§ WHAT THIS TASK INVOLVES
Count how many lines in the data below include "jaames". Answer with the number only.

---------- RECORDS PROVIDED ----------

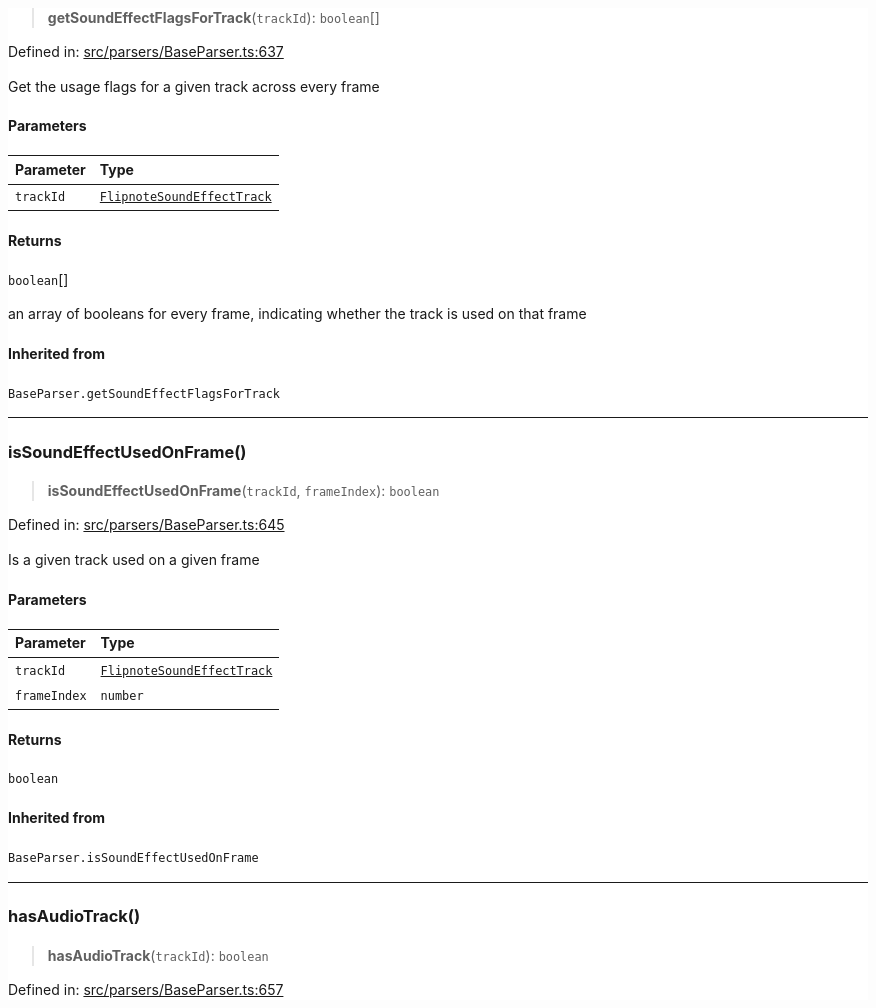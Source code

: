 > **getSoundEffectFlagsForTrack**(`trackId`): `boolean`[]

Defined in: [src/parsers/BaseParser.ts:637](https://github.com/jaames/flipnote.js/blob/a8a7e56268fb7f3a0039ade6ddc69a607deedd27/src/parsers/BaseParser.ts#L637)

Get the usage flags for a given track across every frame

#### Parameters

| Parameter | Type |
| :------ | :------ |
| `trackId` | [`FlipnoteSoundEffectTrack`](/api/enumerations/flipnotesoundeffecttrack/) |

#### Returns

`boolean`[]

an array of booleans for every frame, indicating whether the track is used on that frame

#### Inherited from

`BaseParser.getSoundEffectFlagsForTrack`

***

### isSoundEffectUsedOnFrame()

> **isSoundEffectUsedOnFrame**(`trackId`, `frameIndex`): `boolean`

Defined in: [src/parsers/BaseParser.ts:645](https://github.com/jaames/flipnote.js/blob/a8a7e56268fb7f3a0039ade6ddc69a607deedd27/src/parsers/BaseParser.ts#L645)

Is a given track used on a given frame

#### Parameters

| Parameter | Type |
| :------ | :------ |
| `trackId` | [`FlipnoteSoundEffectTrack`](/api/enumerations/flipnotesoundeffecttrack/) |
| `frameIndex` | `number` |

#### Returns

`boolean`

#### Inherited from

`BaseParser.isSoundEffectUsedOnFrame`

***

### hasAudioTrack()

> **hasAudioTrack**(`trackId`): `boolean`

Defined in: [src/parsers/BaseParser.ts:657](https://github.com/jaames/flipnote.js/blob/a8a7e56268fb7f3a0039ade6ddc69a607deedd27/src/parsers/BaseParser.ts#L657)
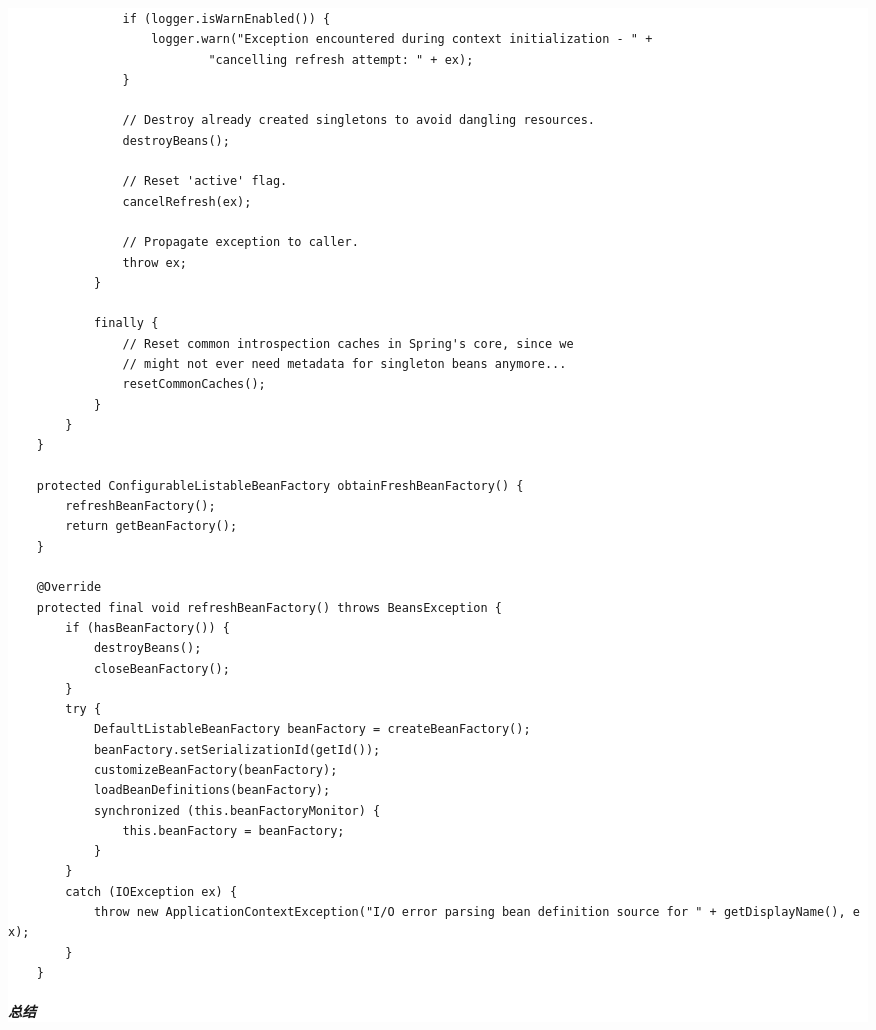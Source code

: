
 ```
				if (logger.isWarnEnabled()) {
					logger.warn("Exception encountered during context initialization - " +
							"cancelling refresh attempt: " + ex);
				}

				// Destroy already created singletons to avoid dangling resources.
				destroyBeans();

				// Reset 'active' flag.
				cancelRefresh(ex);

				// Propagate exception to caller.
				throw ex;
			}

			finally {
				// Reset common introspection caches in Spring's core, since we
				// might not ever need metadata for singleton beans anymore...
				resetCommonCaches();
			}
		}
	}
	
	protected ConfigurableListableBeanFactory obtainFreshBeanFactory() {
		refreshBeanFactory();
		return getBeanFactory();
	}
	
	@Override
	protected final void refreshBeanFactory() throws BeansException {
		if (hasBeanFactory()) {
			destroyBeans();
			closeBeanFactory();
		}
		try {
			DefaultListableBeanFactory beanFactory = createBeanFactory();
			beanFactory.setSerializationId(getId());
			customizeBeanFactory(beanFactory);
			loadBeanDefinitions(beanFactory);
			synchronized (this.beanFactoryMonitor) {
				this.beanFactory = beanFactory;
			}
		}
		catch (IOException ex) {
			throw new ApplicationContextException("I/O error parsing bean definition source for " + getDisplayName(), ex);
		}
	}
```

##### 总结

----------

§ ANSWER SECTION
3